-- Supplied data follows --

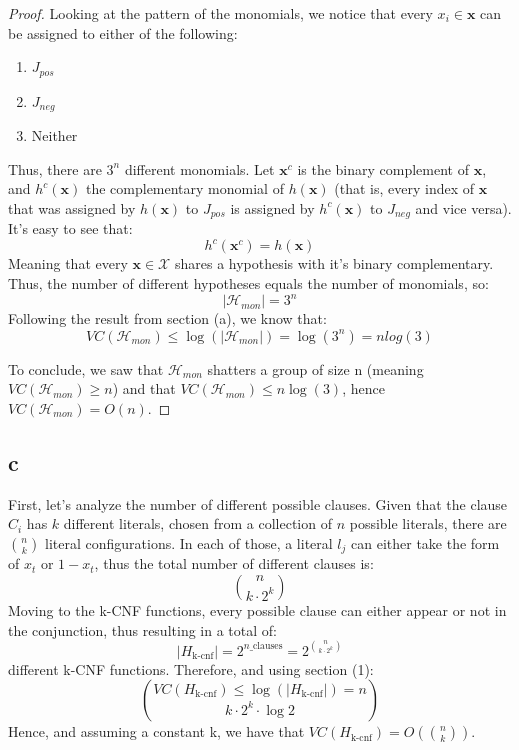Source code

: \begin{proof}
    Looking at the pattern of the monomials, we notice that every $x_i \in \boldsymbol{x}$ can be assigned to either of the following:
    \begin{enumerate}
        \item $J_{pos}$
        \item $J_{neg}$
        \item Neither
    \end{enumerate}
    Thus, there are $3^n$ different monomials. 
    Let $\boldsymbol{x}^c$ is the binary complement of $\boldsymbol{x}$, and $h^c(\boldsymbol{x})$ the complementary monomial of $h(\boldsymbol{x})$ (that is, every index of $\boldsymbol{x}$ that was assigned by $h(\boldsymbol{x})$ to $J_{pos}$ is assigned by $h^c(\boldsymbol{x})$ to $J_{neg}$ and vice versa).
    It's easy to see that:
    \begin{equation*}
        h^c(\boldsymbol{x}^c) = h(\boldsymbol{x})
    \end{equation*}
    Meaning that every $\boldsymbol{x} \in \mathcal{X}$ shares a hypothesis with it's binary complementary. Thus, the number of different hypotheses equals the number of monomials, so:
    \begin{equation*}
        |\mathcal{H}_{mon}| = 3^n
    \end{equation*}
    Following the result from section (a), we know that:
    \begin{equation*}
        VC(\mathcal{H}_{mon}) \leq \log(|\mathcal{H}_{mon}|) = \log(3^n) = n log(3)
    \end{equation*}
    
    To conclude, we saw that $\mathcal{H}_{mon}$ shatters a group of size n (meaning $VC(\mathcal{H}_{mon}) \geq n$) and that $VC(\mathcal{H}_{mon}) \leq n\log(3)$, hence $VC(\mathcal{H}_{mon}) = O(n)$.
\end{proof}

\subsection*{c}
First, let's analyze the number of different possible clauses. Given that the clause $C_i$ has $k$ different literals, chosen from a collection of $n$ possible literals, there are $n \choose k$ literal configurations. In each of those, a literal $l_j$ can either take the form of $x_t$ or $1-x_t$, thus the total number of different clauses is:
\begin{equation*}
    n \choose k \cdot 2^k
\end{equation*}
Moving to the k-CNF functions, every possible clause can either appear or not in the conjunction, thus resulting in a total of:
\begin{equation*}
    |H_{\text{k-cnf}}| = 2^{n\_{\text{clauses}}} = 2^{n \choose k \cdot 2^k}
\end{equation*}
different k-CNF functions. Therefore, and using section (1):
\begin{equation*}
    VC(H_{\text{k-cnf}}) \leq \log(|H_{\text{k-cnf}}|) = n \choose k \cdot 2^k \cdot \log 2
\end{equation*}
Hence, and assuming a constant k, we have that $VC(H_{\text{k-cnf}}) = O(n \choose k)$.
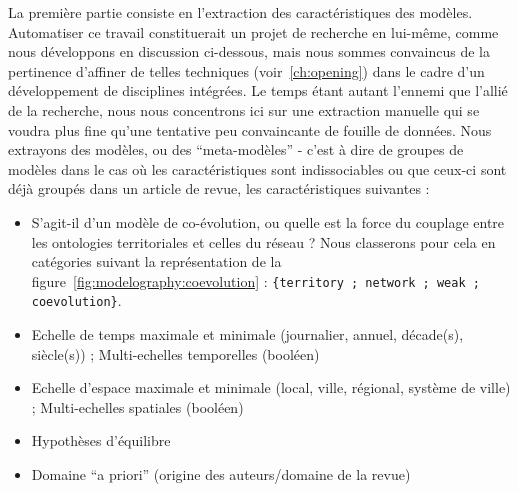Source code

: La première partie consiste en l'extraction des caractéristiques des modèles. Automatiser ce travail constituerait un projet de recherche en lui-même, comme nous développons en discussion ci-dessous, mais nous sommes convaincus de la pertinence d'affiner de telles techniques (voir~\ref{ch:opening}) dans le cadre d'un développement de disciplines intégrées. Le temps étant autant l'ennemi que l'allié de la recherche, nous nous concentrons ici sur une extraction manuelle qui se voudra plus fine qu'une tentative peu convaincante de fouille de données. Nous extrayons des modèles, ou des ``meta-modèles'' - c'est à dire de groupes de modèles dans le cas où les caractéristiques sont indissociables ou que ceux-ci sont déjà groupés dans un article de revue, les caractéristiques suivantes :

\begin{itemize}
\item S'agit-il d'un modèle de co-évolution, ou quelle est la force du couplage entre les ontologies territoriales et celles du réseau ? Nous classerons pour cela en catégories suivant la représentation de la figure~\ref{fig:modelography:coevolution} : \texttt{\{territory ; network ; weak ; coevolution\}}.
\item Echelle de temps maximale et minimale (journalier, annuel, décade(s), siècle(s)) ; Multi-echelles temporelles (booléen)
\item Echelle d'espace maximale et minimale (local, ville, régional, système de ville) ; Multi-echelles spatiales (booléen)
\item Hypothèses d'équilibre
\item Domaine ``a priori'' (origine des auteurs/domaine de la revue)
\end{itemize}



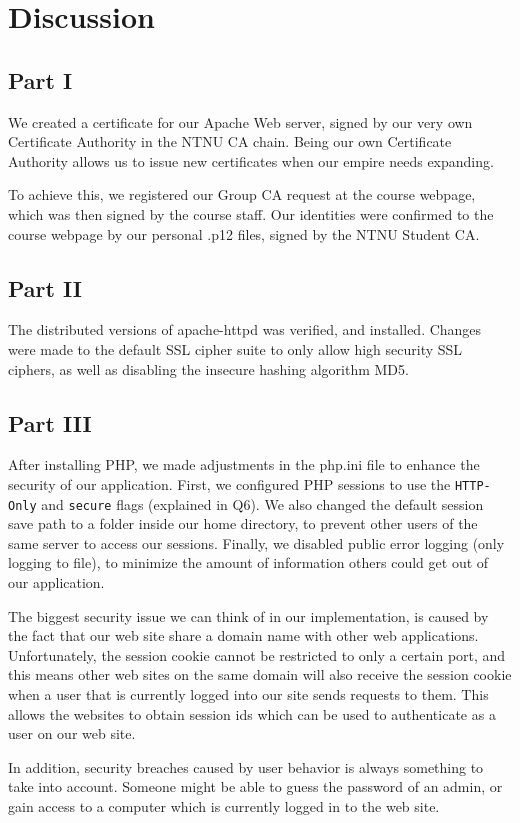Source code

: \section{Discussion}

\subsection{Part I}

We created a certificate for our Apache Web server, signed by our very own Certificate Authority in the NTNU CA chain.
Being our own Certificate Authority allows us to issue new certificates when our empire needs expanding.

To achieve this, we registered our Group CA request at the course webpage, which was then signed by the course staff.
Our identities were confirmed to the course webpage by our personal .p12 files, signed by the NTNU Student CA.

\subsection{Part II}

The distributed versions of apache-httpd was verified, and installed.
Changes were made to the default SSL cipher suite to only allow high security SSL ciphers, as well as disabling the insecure hashing algorithm MD5.

\subsection{Part III}

After installing PHP, we made adjustments in the php.ini file to enhance the security of our application.
First, we configured PHP sessions to use the \verb/HTTP-Only/ and \verb/secure/ flags (explained in Q6).
We also changed the default session save path to a folder inside our home directory, to prevent other users of the same server to access our sessions.
Finally, we disabled public error logging (only logging to file), to minimize the amount of information others could get out of our application.

The biggest security issue we can think of in our implementation, is caused by the fact that our web site share a domain name with other web applications.
Unfortunately, the session cookie cannot be restricted to only a certain port, and this means other web sites on the same domain will also receive the session cookie when a user that is currently logged into our site sends requests to them.
This allows the websites to obtain session ids which can be used to authenticate as a user on our web site.

In addition, security breaches caused by user behavior is always something to take into account.
Someone might be able to guess the password of an admin, or gain access to a computer which is currently logged in to the web site.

-- Supplied data concluded --

Your task is to reproduce the entries above word for word, from the first line through the line with "Thus, there are", and please leave out any pictures.

(Response below):
Source code

: \begin{proof}
    Looking at the pattern of the monomials, we notice that every $x_i \in \boldsymbol{x}$ can be assigned to either of the following:
    \begin{enumerate}
        \item $J_{pos}$
        \item $J_{neg}$
        \item Neither
    \end{enumerate}
    Thus, there are $3^n$ different monomials. 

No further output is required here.